Given information START
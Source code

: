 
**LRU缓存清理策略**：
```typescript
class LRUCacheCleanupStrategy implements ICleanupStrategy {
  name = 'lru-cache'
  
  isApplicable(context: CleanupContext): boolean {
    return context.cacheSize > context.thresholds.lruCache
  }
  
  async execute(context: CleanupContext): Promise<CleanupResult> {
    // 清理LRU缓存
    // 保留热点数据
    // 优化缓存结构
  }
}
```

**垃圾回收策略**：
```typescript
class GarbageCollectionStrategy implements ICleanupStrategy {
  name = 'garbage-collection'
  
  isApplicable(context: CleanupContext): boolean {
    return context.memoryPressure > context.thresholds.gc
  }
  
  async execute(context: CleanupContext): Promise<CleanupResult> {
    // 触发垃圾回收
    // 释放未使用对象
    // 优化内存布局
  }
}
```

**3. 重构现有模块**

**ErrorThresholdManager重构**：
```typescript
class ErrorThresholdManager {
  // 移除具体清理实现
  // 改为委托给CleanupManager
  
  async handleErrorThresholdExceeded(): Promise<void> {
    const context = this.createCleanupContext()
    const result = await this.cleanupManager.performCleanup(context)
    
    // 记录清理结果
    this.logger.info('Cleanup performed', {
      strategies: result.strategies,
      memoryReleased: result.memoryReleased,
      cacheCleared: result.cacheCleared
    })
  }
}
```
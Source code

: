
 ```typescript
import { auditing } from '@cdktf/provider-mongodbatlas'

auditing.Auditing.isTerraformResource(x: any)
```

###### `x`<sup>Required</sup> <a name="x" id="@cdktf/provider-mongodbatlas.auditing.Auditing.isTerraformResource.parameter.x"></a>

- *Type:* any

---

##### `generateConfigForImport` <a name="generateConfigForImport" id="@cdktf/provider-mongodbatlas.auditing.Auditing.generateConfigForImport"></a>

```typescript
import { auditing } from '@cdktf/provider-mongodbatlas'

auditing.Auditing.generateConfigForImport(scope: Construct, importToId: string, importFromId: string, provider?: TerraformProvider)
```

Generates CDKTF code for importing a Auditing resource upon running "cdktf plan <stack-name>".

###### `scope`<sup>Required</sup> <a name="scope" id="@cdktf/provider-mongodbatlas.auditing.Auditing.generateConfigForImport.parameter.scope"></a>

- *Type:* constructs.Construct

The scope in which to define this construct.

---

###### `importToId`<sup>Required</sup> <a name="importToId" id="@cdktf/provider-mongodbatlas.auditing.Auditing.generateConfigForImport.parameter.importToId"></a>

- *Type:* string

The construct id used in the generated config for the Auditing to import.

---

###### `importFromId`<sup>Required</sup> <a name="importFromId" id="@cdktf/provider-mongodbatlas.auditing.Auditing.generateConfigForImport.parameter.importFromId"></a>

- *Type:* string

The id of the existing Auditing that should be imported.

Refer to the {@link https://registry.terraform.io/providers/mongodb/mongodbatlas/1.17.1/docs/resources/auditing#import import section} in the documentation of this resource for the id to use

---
Given information END
Given information START
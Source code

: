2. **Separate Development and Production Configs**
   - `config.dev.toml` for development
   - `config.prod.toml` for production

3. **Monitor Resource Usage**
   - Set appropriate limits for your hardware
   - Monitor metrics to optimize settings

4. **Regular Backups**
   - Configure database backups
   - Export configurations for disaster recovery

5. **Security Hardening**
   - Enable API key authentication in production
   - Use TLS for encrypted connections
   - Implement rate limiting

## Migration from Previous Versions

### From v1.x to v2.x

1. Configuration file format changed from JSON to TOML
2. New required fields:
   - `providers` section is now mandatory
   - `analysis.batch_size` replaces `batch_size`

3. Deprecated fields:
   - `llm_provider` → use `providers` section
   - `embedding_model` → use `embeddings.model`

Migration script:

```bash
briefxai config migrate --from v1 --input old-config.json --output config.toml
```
Given information END
Given information START
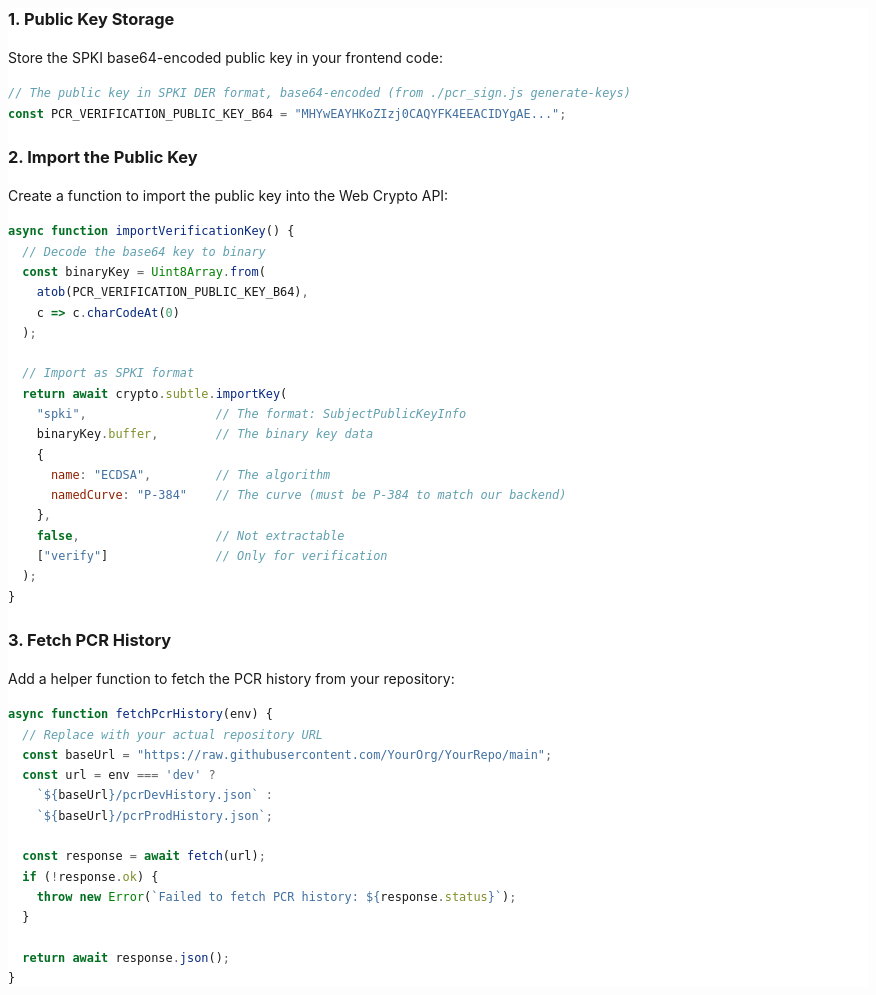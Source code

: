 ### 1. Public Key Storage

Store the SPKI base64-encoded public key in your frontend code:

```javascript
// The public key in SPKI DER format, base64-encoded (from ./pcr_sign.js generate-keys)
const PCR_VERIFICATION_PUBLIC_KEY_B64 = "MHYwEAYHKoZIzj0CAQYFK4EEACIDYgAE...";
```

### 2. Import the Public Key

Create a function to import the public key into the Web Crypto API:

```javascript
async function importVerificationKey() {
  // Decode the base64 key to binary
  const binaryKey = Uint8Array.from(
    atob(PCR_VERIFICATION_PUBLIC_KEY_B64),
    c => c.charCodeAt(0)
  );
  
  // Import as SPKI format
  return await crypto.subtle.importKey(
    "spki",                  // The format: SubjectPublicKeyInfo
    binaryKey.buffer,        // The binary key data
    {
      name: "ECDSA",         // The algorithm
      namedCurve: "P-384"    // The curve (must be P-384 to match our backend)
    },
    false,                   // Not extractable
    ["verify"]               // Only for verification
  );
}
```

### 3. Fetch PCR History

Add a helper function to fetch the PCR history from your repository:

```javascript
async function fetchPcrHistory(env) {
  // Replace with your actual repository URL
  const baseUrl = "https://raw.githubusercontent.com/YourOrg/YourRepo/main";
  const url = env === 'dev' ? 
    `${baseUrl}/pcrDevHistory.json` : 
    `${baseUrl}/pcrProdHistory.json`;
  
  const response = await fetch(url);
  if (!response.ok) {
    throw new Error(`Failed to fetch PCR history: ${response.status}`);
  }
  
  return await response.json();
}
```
Given information END
▸ **What to produce**:
Based on the entries above, please state how many lines include "mongodbatlas", leaving out everything else.

▸ **Written response**:
8